[Items listed in a dataset]
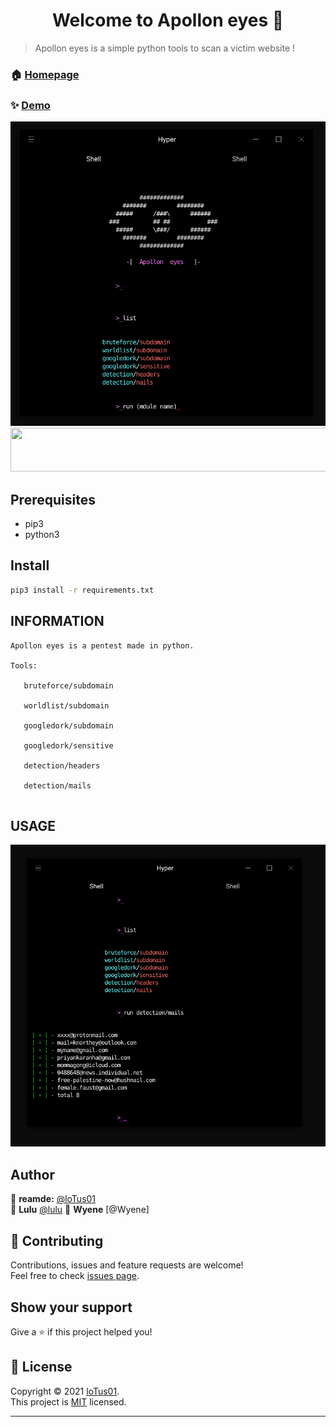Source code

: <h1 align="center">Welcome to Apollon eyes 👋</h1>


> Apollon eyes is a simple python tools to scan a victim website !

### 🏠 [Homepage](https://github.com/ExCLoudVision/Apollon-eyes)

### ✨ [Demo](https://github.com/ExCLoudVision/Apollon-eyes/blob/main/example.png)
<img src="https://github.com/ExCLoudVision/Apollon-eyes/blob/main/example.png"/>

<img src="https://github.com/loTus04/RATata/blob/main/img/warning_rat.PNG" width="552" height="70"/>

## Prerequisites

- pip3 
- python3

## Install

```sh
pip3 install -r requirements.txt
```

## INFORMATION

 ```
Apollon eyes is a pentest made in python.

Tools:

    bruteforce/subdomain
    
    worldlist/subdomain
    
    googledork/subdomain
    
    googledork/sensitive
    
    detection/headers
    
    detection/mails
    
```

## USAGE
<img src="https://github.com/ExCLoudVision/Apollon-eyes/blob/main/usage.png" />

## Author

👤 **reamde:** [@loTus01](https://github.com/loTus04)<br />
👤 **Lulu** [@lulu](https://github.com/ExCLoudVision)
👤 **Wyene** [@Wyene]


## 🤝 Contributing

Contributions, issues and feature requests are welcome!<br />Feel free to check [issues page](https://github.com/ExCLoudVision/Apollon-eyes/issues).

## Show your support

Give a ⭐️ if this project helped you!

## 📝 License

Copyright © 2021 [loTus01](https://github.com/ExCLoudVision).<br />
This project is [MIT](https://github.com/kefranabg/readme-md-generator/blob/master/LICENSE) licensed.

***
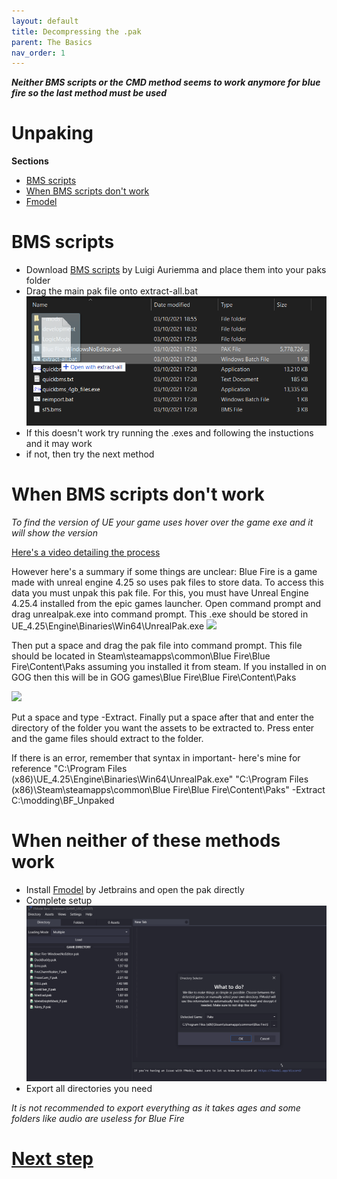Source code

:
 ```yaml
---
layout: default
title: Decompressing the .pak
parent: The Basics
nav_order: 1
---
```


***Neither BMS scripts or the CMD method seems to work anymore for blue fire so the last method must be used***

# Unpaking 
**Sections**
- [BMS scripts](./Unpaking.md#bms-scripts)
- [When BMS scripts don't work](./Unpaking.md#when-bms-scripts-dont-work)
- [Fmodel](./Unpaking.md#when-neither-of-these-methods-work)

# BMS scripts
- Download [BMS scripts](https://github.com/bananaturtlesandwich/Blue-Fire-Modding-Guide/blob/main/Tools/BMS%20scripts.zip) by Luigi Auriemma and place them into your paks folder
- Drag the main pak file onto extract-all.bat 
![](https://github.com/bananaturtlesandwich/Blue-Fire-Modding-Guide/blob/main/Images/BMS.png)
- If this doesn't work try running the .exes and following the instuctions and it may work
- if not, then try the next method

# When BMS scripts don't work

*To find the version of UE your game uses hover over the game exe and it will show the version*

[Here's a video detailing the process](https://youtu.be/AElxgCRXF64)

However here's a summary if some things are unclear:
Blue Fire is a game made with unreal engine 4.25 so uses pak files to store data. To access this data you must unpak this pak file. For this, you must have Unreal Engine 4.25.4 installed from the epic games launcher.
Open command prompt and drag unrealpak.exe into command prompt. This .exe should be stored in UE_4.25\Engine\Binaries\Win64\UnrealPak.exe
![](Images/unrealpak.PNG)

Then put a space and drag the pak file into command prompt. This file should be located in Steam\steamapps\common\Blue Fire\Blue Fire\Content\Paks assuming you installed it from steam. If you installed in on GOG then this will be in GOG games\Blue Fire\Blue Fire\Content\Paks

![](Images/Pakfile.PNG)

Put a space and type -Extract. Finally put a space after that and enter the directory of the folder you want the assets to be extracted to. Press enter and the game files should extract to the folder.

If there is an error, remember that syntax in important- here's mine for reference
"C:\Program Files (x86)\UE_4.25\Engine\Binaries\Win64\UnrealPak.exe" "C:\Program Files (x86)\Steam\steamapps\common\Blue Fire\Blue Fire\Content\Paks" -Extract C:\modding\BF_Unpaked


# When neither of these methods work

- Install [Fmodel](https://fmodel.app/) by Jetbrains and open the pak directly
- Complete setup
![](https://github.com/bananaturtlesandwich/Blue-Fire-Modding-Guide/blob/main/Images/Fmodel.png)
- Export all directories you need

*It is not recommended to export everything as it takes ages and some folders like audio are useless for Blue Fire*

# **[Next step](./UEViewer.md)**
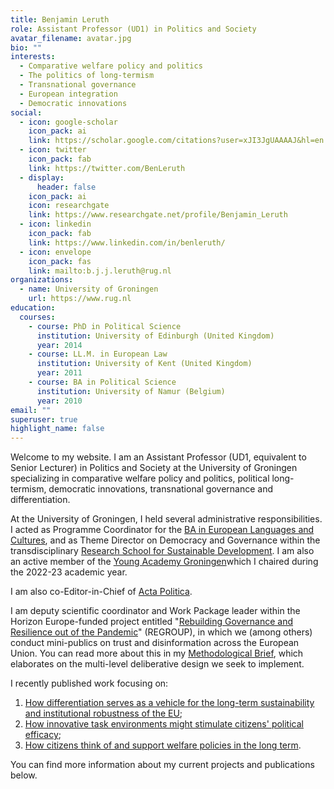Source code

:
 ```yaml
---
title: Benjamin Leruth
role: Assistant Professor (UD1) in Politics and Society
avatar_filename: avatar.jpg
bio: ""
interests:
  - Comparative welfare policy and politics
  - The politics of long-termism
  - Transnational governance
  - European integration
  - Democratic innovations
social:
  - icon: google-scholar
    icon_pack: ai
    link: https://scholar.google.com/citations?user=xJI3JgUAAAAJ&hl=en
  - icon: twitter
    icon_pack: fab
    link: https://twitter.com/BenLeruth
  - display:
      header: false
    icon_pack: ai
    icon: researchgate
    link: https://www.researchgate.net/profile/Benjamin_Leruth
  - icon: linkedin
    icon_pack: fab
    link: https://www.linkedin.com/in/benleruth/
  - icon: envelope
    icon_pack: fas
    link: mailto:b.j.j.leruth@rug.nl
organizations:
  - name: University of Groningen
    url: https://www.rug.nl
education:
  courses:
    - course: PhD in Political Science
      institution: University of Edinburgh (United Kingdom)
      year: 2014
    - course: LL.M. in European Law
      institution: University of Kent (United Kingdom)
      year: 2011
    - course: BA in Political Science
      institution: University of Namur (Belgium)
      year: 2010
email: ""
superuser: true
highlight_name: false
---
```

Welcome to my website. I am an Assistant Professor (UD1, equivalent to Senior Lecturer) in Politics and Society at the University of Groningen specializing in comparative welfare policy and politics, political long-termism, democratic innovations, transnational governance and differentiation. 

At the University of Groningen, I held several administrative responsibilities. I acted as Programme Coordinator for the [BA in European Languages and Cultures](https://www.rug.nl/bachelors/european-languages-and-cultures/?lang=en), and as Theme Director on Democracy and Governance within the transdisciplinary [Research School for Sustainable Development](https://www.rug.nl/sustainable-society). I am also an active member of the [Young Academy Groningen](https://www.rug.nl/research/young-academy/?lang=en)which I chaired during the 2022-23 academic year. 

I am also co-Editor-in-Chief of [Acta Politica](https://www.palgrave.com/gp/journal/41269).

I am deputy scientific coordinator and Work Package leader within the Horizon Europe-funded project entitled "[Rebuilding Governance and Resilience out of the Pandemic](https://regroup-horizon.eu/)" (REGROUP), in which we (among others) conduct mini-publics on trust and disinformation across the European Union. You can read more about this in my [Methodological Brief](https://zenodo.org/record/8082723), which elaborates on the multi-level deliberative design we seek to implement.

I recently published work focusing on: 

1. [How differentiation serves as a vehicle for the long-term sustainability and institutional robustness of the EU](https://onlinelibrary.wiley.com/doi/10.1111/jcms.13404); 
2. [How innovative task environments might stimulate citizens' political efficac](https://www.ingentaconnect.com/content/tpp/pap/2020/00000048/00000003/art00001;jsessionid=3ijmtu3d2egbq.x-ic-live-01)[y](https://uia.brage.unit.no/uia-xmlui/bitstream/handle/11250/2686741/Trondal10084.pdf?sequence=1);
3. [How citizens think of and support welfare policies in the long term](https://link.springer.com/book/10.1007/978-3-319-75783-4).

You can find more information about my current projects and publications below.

• Assignment:
Both the line above containing "## 📝 License" and the line containing "If there is" belong in the copy, along with every line between them; print these exactly and omit the pictures.

• Response area:
## 📝 License

Copyright © 2021 [loTus01](https://github.com/ExCLoudVision).<br />
This project is [MIT](https://github.com/kefranabg/readme-md-generator/blob/master/LICENSE) licensed.

***
Source code

:
 ```yaml
---
layout: default
title: Decompressing the .pak
parent: The Basics
nav_order: 1
---
```


***Neither BMS scripts or the CMD method seems to work anymore for blue fire so the last method must be used***

# Unpaking 
**Sections**
- [BMS scripts](./Unpaking.md#bms-scripts)
- [When BMS scripts don't work](./Unpaking.md#when-bms-scripts-dont-work)
- [Fmodel](./Unpaking.md#when-neither-of-these-methods-work)

# BMS scripts
- Download [BMS scripts](https://github.com/bananaturtlesandwich/Blue-Fire-Modding-Guide/blob/main/Tools/BMS%20scripts.zip) by Luigi Auriemma and place them into your paks folder
- Drag the main pak file onto extract-all.bat 
![](https://github.com/bananaturtlesandwich/Blue-Fire-Modding-Guide/blob/main/Images/BMS.png)
- If this doesn't work try running the .exes and following the instuctions and it may work
- if not, then try the next method

# When BMS scripts don't work

*To find the version of UE your game uses hover over the game exe and it will show the version*

[Here's a video detailing the process](https://youtu.be/AElxgCRXF64)

However here's a summary if some things are unclear:
Blue Fire is a game made with unreal engine 4.25 so uses pak files to store data. To access this data you must unpak this pak file. For this, you must have Unreal Engine 4.25.4 installed from the epic games launcher.
Open command prompt and drag unrealpak.exe into command prompt. This .exe should be stored in UE_4.25\Engine\Binaries\Win64\UnrealPak.exe
![](Images/unrealpak.PNG)

Then put a space and drag the pak file into command prompt. This file should be located in Steam\steamapps\common\Blue Fire\Blue Fire\Content\Paks assuming you installed it from steam. If you installed in on GOG then this will be in GOG games\Blue Fire\Blue Fire\Content\Paks

![](Images/Pakfile.PNG)

Put a space and type -Extract. Finally put a space after that and enter the directory of the folder you want the assets to be extracted to. Press enter and the game files should extract to the folder.

If there is an error, remember that syntax in important- here's mine for reference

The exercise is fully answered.